In 2004, he obtained a Lean Six Sigma Black Belt certification at IBM. He later returned to Harvard Business School for governance-related programs, including Audit Committees in a New Era of Governance in 2023 and Compensation Committees: New Challenges, New Solutions in 2024. Babs earned a diploma from the Chartered Institute of Procurement & Supply (CIPS) in the United Kingdom in 1997 and was awarded fellowship status in 2008.

== Career Life ==
Babs started his working career as a College Tutor in 1989 at Bishop Smith Memorial College, Ilorin, Kwara State, Nigeria. In 1992 he joined the Nigerian Security Printing and Minting Company (NSPMC) in Lagos, Nigeria, as a Commercial Officer. He then joined Shell Petroleum Development Company (SPDC) in 1993 as a Management Trainee in the SPDC Western division operations in Warri, Delta State. He proceeded to Shell UK in Aberdeen in January 2000 as a Business Improvement Manager and later appointed Regional Supply and Marine Manager across UK, Holland and Norway and subsequently became the Production Superintendent responsible for the Pierce Field in the Central North Sea.

He returned to Nigeria in July 2006 as General Manager Supply Chain Management for Shell’s Offshore business at Shell Nigeria Exploration and Production Company Limited and later across all Shell Companies in Nigeria (SPDC/SNEPCO). In 2008 he was appointed a Director of SPDC and later appointed Vice President for Shell companies across Africa, responsible for Infrastructure, Logistics, Health Safety and Environment. He was Non-Executive Director of West African Gas Pipeline (WAPCO) in 2010 and Non-Executive Director of Nigerian Economic Summit Group.

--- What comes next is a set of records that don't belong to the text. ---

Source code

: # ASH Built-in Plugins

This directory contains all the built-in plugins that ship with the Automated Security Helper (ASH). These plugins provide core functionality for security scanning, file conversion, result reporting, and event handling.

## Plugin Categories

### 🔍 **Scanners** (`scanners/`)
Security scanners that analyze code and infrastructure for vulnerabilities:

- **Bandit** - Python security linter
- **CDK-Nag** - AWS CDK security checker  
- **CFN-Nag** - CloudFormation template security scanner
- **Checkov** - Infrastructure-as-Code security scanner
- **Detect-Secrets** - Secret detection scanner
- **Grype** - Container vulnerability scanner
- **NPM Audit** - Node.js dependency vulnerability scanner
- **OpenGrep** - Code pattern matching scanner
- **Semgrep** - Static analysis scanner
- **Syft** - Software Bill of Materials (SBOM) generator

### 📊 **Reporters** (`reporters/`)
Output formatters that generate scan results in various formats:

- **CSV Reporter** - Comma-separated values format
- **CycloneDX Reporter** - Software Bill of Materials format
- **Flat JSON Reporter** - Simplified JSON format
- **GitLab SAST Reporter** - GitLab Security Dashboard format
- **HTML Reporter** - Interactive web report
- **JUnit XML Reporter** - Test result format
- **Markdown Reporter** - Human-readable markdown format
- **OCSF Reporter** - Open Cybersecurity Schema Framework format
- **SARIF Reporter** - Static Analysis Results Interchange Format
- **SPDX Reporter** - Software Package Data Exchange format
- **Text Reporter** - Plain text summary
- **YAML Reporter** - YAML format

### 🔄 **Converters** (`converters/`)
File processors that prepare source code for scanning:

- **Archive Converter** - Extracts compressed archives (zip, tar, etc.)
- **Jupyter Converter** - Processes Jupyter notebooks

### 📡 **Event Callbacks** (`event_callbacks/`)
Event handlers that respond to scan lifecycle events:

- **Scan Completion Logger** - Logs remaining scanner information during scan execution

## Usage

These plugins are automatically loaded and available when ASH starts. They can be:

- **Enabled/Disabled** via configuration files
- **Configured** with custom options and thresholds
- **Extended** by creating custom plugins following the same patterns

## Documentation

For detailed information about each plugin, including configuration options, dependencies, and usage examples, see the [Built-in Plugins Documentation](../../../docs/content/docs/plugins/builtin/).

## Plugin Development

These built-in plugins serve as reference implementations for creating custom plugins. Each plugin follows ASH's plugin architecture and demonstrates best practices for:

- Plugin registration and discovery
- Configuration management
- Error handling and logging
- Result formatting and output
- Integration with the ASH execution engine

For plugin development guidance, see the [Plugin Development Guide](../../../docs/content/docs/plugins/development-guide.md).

The Nigerian Economic Summit Group (NESG) is that is globally competitive on a sustainable basis(2012 - 2016). In December 2011, he became Chief Executive Officer and Managing Director (CEO/MD) of Nigeria LNG Limited (NLNG) a liquefied natural gas plant on Bonny Island, Nigeria and Vice President for Bonny Gas Transport Bermuda. Babs was elected as the Global President of CIPS, leading the organization from 2014 to 2015. Babs Omotowa, the former managing director of Nigeria LNG Limited between December 2011 and September 2016

In 2016 Babs was appointed into Royal Dutch Shell Upstream Leadership Team at the company’s head office in Hague, Netherland as a Global Vice President covering Climate Change, Environment, Process and Personal Safety, across 40 countries. Babs is the Founding Chairman, Advisory Board of Montserrado Oil and Gas Limited, registered in Netherlands and with Oil, Gas and Infrastructure projects in emerging markets including in West Africa and South America.

He is Independent Director of Pearlhill Technologies, Idaho, USA, a Nuclear, Carbon Capture and Storage technology company since 1 October 2019. He also sits on the board of trustees of JT Omotowa Foundation (JTOF Foundation). Babs Omotowa retired as a Non-Executive Director of Chemical and Allied Products Plc (CAP Plc) on June 5, 2025.